RECORDED DATA Block Start

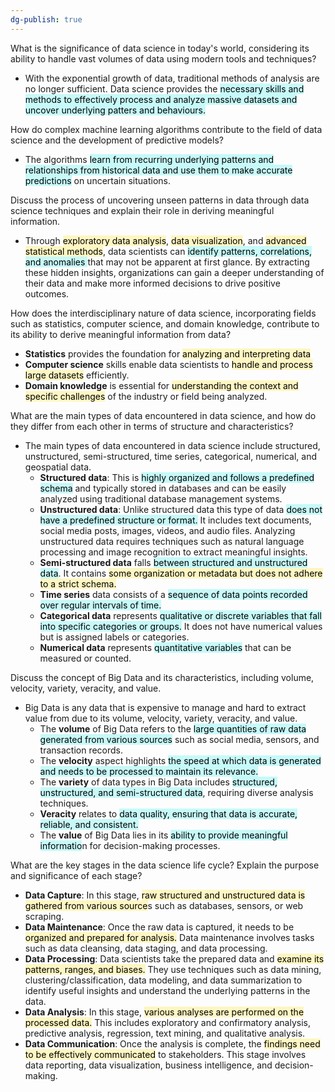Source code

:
 ```yaml
---
dg-publish: true
---
```


What is the significance of data science in today's world, considering its ability to handle vast volumes of data using modern tools and techniques?

- With the exponential growth of data, traditional methods of analysis are no longer sufficient. Data science provides the <mark style="background: #ABF7F7A6;">necessary skills and methods to effectively process and analyze massive datasets and uncover underlying patters and behaviours.</mark>

How do complex machine learning algorithms contribute to the field of data science and the development of predictive models?

- The algorithms <mark style="background: #ABF7F7A6;">learn from recurring underlying patterns and relationships from historical data and use them to make accurate predictions</mark> on uncertain situations.

Discuss the process of uncovering unseen patterns in data through data science techniques and explain their role in deriving meaningful information.

- Through <mark style="background: #FFF3A3A6;">exploratory data analysis</mark>, <mark style="background: #FFF3A3A6;">data visualization</mark>, and <mark style="background: #FFF3A3A6;">advanced statistical methods</mark>, data scientists can <mark style="background: #ABF7F7A6;">identify patterns, correlations, and anomalies </mark>that may not be apparent at first glance. By extracting these hidden insights, organizations can gain a deeper understanding of their data and make more informed decisions to drive positive outcomes.

How does the interdisciplinary nature of data science, incorporating fields such as statistics, computer science, and domain knowledge, contribute to its ability to derive meaningful information from data?

- **Statistics** provides the foundation for <mark style="background: #FFF3A3A6;">analyzing and interpreting data</mark>
- **Computer science** skills enable data scientists to <mark style="background: #FFF3A3A6;">handle and process large datasets</mark> efficiently. 
- **Domain knowledge** is essential for <mark style="background: #FFF3A3A6;">understanding the context and specific challenges</mark> of the industry or field being analyzed.

What are the main types of data encountered in data science, and how do they differ from each other in terms of structure and characteristics?

- The main types of data encountered in data science include structured, unstructured, semi-structured, time series, categorical, numerical, and geospatial data.
	- **Structured data**: This is <mark style="background: #ABF7F7A6;">highly organized and follows a predefined schema</mark> and typically stored in databases and can be easily analyzed using traditional database management systems.
	- **Unstructured data**: Unlike structured data this type of data <mark style="background: #ABF7F7A6;">does not have a predefined structure or format.</mark> It includes text documents, social media posts, images, videos, and audio files. Analyzing unstructured data requires techniques such as natural language processing and image recognition to extract meaningful insights.
	- **Semi-structured data** falls <mark style="background: #ABF7F7A6;">between structured and unstructured data</mark>. It contains <mark style="background: #FFF3A3A6;">some organization or metadata but does not adhere to a strict schema.</mark> 
	- **Time series** data consists of a <mark style="background: #ABF7F7A6;">sequence of data points recorded over regular intervals of time. </mark>
	- **Categorical data** represents <mark style="background: #ABF7F7A6;">qualitative or discrete variables that fall into specific categories or groups.</mark> It does not have numerical values but is assigned labels or categories. 
	- **Numerical data** represents <mark style="background: #ABF7F7A6;">quantitative variables</mark> that can be measured or counted.

Discuss the concept of Big Data and its characteristics, including volume, velocity, variety, veracity, and value. 

- Big Data is any data that is expensive to manage and hard to extract value from due to its volume, velocity, variety, veracity, and value.
	- The **volume** of Big Data refers to the <mark style="background: #ABF7F7A6;">large quantities of raw data generated from various sources</mark> such as social media, sensors, and transaction records.
	- The **velocity** aspect highlights <mark style="background: #ABF7F7A6;">the speed at which data is generated and needs to be processed to maintain its relevance.</mark> 
	- The **variety** of data types in Big Data includes <mark style="background: #ABF7F7A6;">structured, unstructured, and semi-structured data</mark>, requiring diverse analysis techniques. 
	- **Veracity** relates to <mark style="background: #ABF7F7A6;">data quality, ensuring that data is accurate, reliable, and consistent. </mark>
	- The **value** of Big Data lies in its <mark style="background: #ABF7F7A6;">ability to provide meaningful informatio</mark>n for decision-making processes.

What are the key stages in the data science life cycle? Explain the purpose and significance of each stage?

- **Data Capture**: In this stage, <mark style="background: #FFF3A3A6;">raw structured and unstructured data is gathered from various source</mark>s such as databases, sensors, or web scraping.
- **Data Maintenance**: Once the raw data is captured, it needs to be <mark style="background: #FFF3A3A6;">organized and prepared for analysis.</mark> Data maintenance involves tasks such as data cleansing, data staging, and data processing. 
- **Data Processing**: Data scientists take the prepared data and <mark style="background: #FFF3A3A6;">examine its patterns, ranges, and biases.</mark> They use techniques such as data mining, clustering/classification, data modeling, and data summarization to identify useful insights and understand the underlying patterns in the data.
- **Data Analysis**: In this stage, <mark style="background: #FFF3A3A6;">various analyses are performed on the processed data.</mark> This includes exploratory and confirmatory analysis, predictive analysis, regression, text mining, and qualitative analysis.
- **Data Communication**: Once the analysis is complete, the <mark style="background: #FFF3A3A6;">findings need to be effectively communicated</mark> to stakeholders. This stage involves data reporting, data visualization, business intelligence, and decision-making.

RECORDED DATA Block End

◆ WORK TASK
Repeat word for word the lines above that run from the line containing "- **Domain knowledge**" through the line containing "- **Semi-structured data**", both ends included, and nothing else.

◆ WRITTEN SOLUTION
- **Domain knowledge** is essential for <mark style="background: #FFF3A3A6;">understanding the context and specific challenges</mark> of the industry or field being analyzed.

What are the main types of data encountered in data science, and how do they differ from each other in terms of structure and characteristics?

- The main types of data encountered in data science include structured, unstructured, semi-structured, time series, categorical, numerical, and geospatial data.
	- **Structured data**: This is <mark style="background: #ABF7F7A6;">highly organized and follows a predefined schema</mark> and typically stored in databases and can be easily analyzed using traditional database management systems.
	- **Unstructured data**: Unlike structured data this type of data <mark style="background: #ABF7F7A6;">does not have a predefined structure or format.</mark> It includes text documents, social media posts, images, videos, and audio files. Analyzing unstructured data requires techniques such as natural language processing and image recognition to extract meaningful insights.
	- **Semi-structured data** falls <mark style="background: #ABF7F7A6;">between structured and unstructured data</mark>. It contains <mark style="background: #FFF3A3A6;">some organization or metadata but does not adhere to a strict schema.</mark> 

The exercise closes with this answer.